‘Brutal, unfair, cruel’ – 55% pension ‘horror’ tax must be scrapped
Up to two million taxpayers risk getting caught out by a pensions stealth tax that penalises them for investing successfully for retirement. Those affected hand over a staggering 55 percent of their pension to HM Revenue & Customs.
Former Chancellor Rishi Sunak made the tax even more punitive by freezing the threshold at which people pay it for five years, dragging more savers into the Treasury’s net.
Now pension experts are urging his successor to end this freeze tomorrow – saying it causes “real long-term damage”.
The tax is called the pensions lifetime allowance, or LTA, and Express.co.uk has been campaigning against its unfairness for 18 months.
In January, we called the tax “punitive, complex and unworkable”. Stephen Lowe, director at retirement specialist Just Group, called it “brutal”.

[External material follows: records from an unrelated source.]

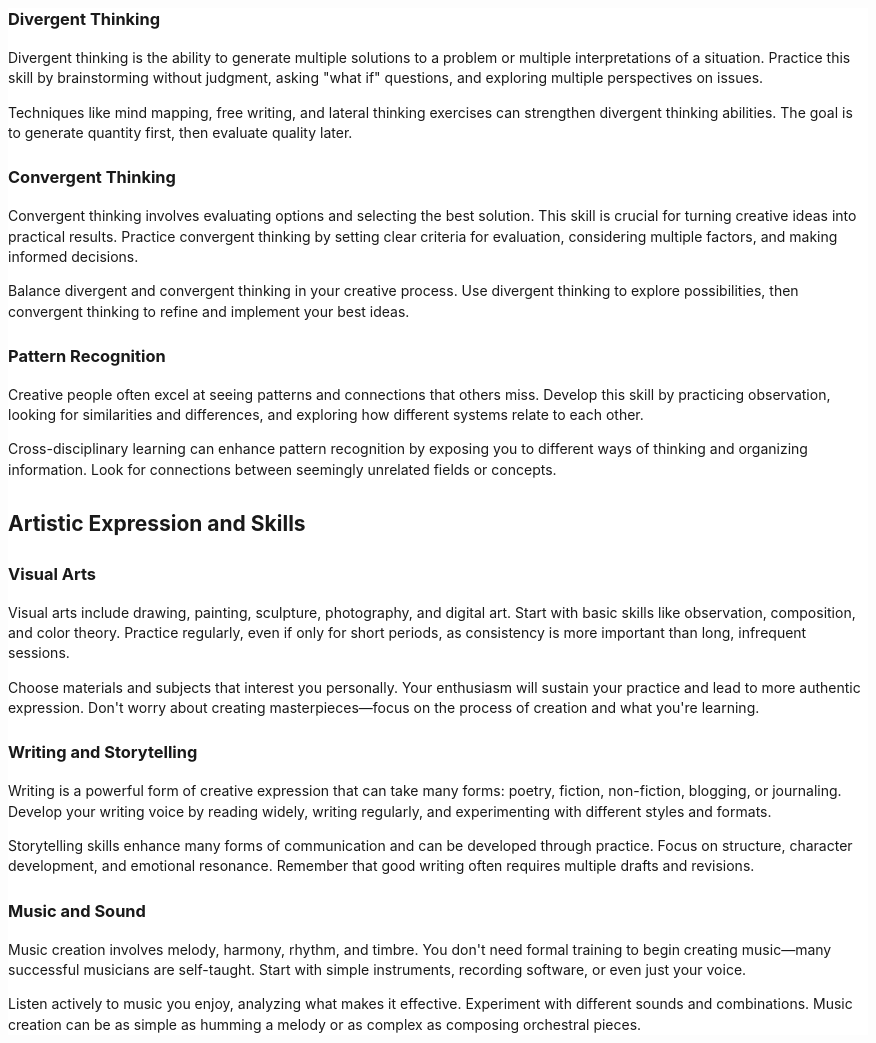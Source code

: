 ### Divergent Thinking
Divergent thinking is the ability to generate multiple solutions to a problem or multiple interpretations of a situation. Practice this skill by brainstorming without judgment, asking "what if" questions, and exploring multiple perspectives on issues.

Techniques like mind mapping, free writing, and lateral thinking exercises can strengthen divergent thinking abilities. The goal is to generate quantity first, then evaluate quality later.

### Convergent Thinking
Convergent thinking involves evaluating options and selecting the best solution. This skill is crucial for turning creative ideas into practical results. Practice convergent thinking by setting clear criteria for evaluation, considering multiple factors, and making informed decisions.

Balance divergent and convergent thinking in your creative process. Use divergent thinking to explore possibilities, then convergent thinking to refine and implement your best ideas.

### Pattern Recognition
Creative people often excel at seeing patterns and connections that others miss. Develop this skill by practicing observation, looking for similarities and differences, and exploring how different systems relate to each other.

Cross-disciplinary learning can enhance pattern recognition by exposing you to different ways of thinking and organizing information. Look for connections between seemingly unrelated fields or concepts.

## Artistic Expression and Skills

### Visual Arts
Visual arts include drawing, painting, sculpture, photography, and digital art. Start with basic skills like observation, composition, and color theory. Practice regularly, even if only for short periods, as consistency is more important than long, infrequent sessions.

Choose materials and subjects that interest you personally. Your enthusiasm will sustain your practice and lead to more authentic expression. Don't worry about creating masterpieces—focus on the process of creation and what you're learning.

### Writing and Storytelling
Writing is a powerful form of creative expression that can take many forms: poetry, fiction, non-fiction, blogging, or journaling. Develop your writing voice by reading widely, writing regularly, and experimenting with different styles and formats.

Storytelling skills enhance many forms of communication and can be developed through practice. Focus on structure, character development, and emotional resonance. Remember that good writing often requires multiple drafts and revisions.

### Music and Sound
Music creation involves melody, harmony, rhythm, and timbre. You don't need formal training to begin creating music—many successful musicians are self-taught. Start with simple instruments, recording software, or even just your voice.

Listen actively to music you enjoy, analyzing what makes it effective. Experiment with different sounds and combinations. Music creation can be as simple as humming a melody or as complex as composing orchestral pieces.
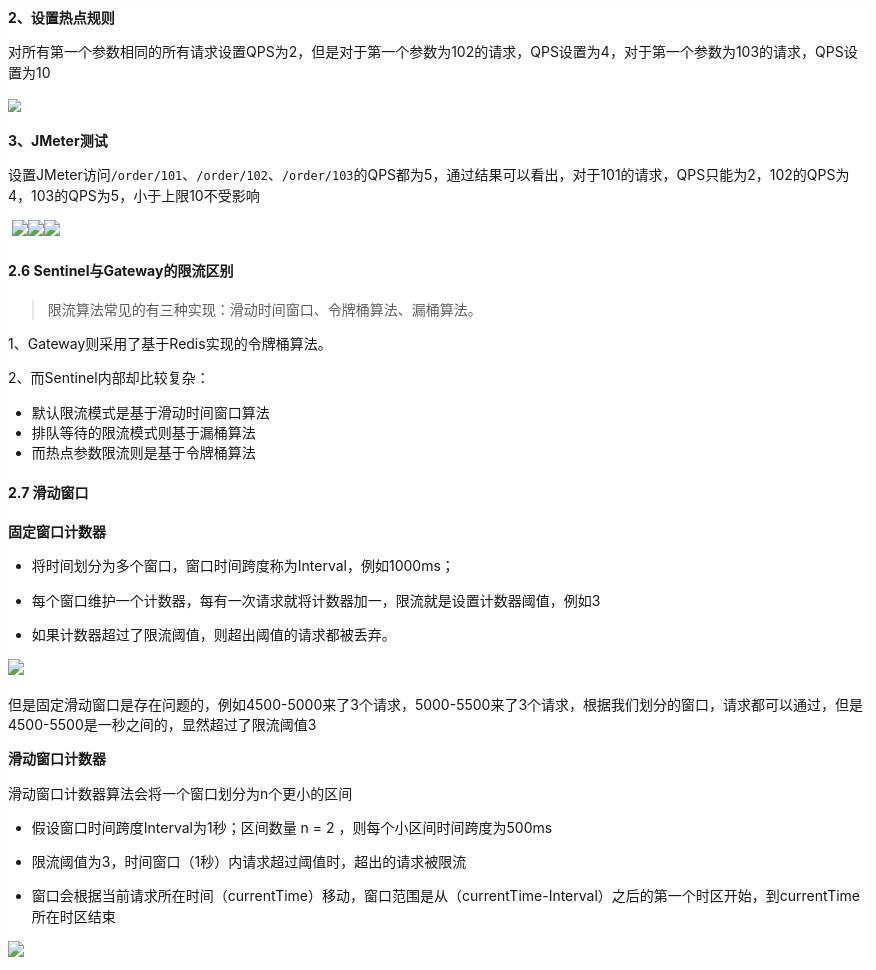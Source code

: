 **2、设置热点规则**

对所有第一个参数相同的所有请求设置QPS为2，但是对于第一个参数为102的请求，QPS设置为4，对于第一个参数为103的请求，QPS设置为10

<img src="https://cdn.jsdelivr.net/gh/xrj123123/Images/202312071724057.png" style="zoom:80%;" />



**3、JMeter测试**

设置JMeter访问`/order/101`、`/order/102`、`/order/103`的QPS都为5，通过结果可以看出，对于101的请求，QPS只能为2，102的QPS为4，103的QPS为5，小于上限10不受影响

​                                                 ![](https://cdn.jsdelivr.net/gh/xrj123123/Images/202312071731600.png)![](https://cdn.jsdelivr.net/gh/xrj123123/Images/202312071732631.png)![](https://cdn.jsdelivr.net/gh/xrj123123/Images/202312071732206.png)







#### 2.6 Sentinel与Gateway的限流区别

> 限流算法常见的有三种实现：滑动时间窗口、令牌桶算法、漏桶算法。

1、Gateway则采用了基于Redis实现的令牌桶算法。

2、而Sentinel内部却比较复杂：

- 默认限流模式是基于滑动时间窗口算法
- 排队等待的限流模式则基于漏桶算法
- 而热点参数限流则是基于令牌桶算法





#### 2.7 滑动窗口

**固定窗口计数器**

- 将时间划分为多个窗口，窗口时间跨度称为Interval，例如1000ms；

- 每个窗口维护一个计数器，每有一次请求就将计数器加一，限流就是设置计数器阈值，例如3

- 如果计数器超过了限流阈值，则超出阈值的请求都被丢弃。

![](https://cdn.jsdelivr.net/gh/xrj123123/Images/202312171905914.png)

但是固定滑动窗口是存在问题的，例如4500-5000来了3个请求，5000-5500来了3个请求，根据我们划分的窗口，请求都可以通过，但是4500-5500是一秒之间的，显然超过了限流阈值3



**滑动窗口计数器**

滑动窗口计数器算法会将一个窗口划分为n个更小的区间

- 假设窗口时间跨度Interval为1秒；区间数量 n = 2 ，则每个小区间时间跨度为500ms

- 限流阈值为3，时间窗口（1秒）内请求超过阈值时，超出的请求被限流

- 窗口会根据当前请求所在时间（currentTime）移动，窗口范围是从（currentTime-Interval）之后的第一个时区开始，到currentTime所在时区结束

![](https://cdn.jsdelivr.net/gh/xrj123123/Images/202312171908955.png)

That is because the LTA punishes people “simply because their investments have performed well”, Lowe said.
Tom Selby, head of retirement policy at investment platform AJ Bell, called the tax “horrific”, because it is so complex.
People have no idea what they will pay and therefore cannot plan for it, because the charge is set depending on how well their investments perform. A sudden stock market rally could push unsuspecting savers and pensioners into the LTA trap.
Many do not realise they are in danger, often because they do not even know this tax exists.
The pensions LTA caps the maximum you can save across all your company and personal pension schemes during your lifetime.
Those who exceed it will hand over 55 percent of any retirement savings that fall above the allowance to HMRC.
That is one of the highest marginal tax rates in the UK, and operates as a penalty on people who have done nothing wrong.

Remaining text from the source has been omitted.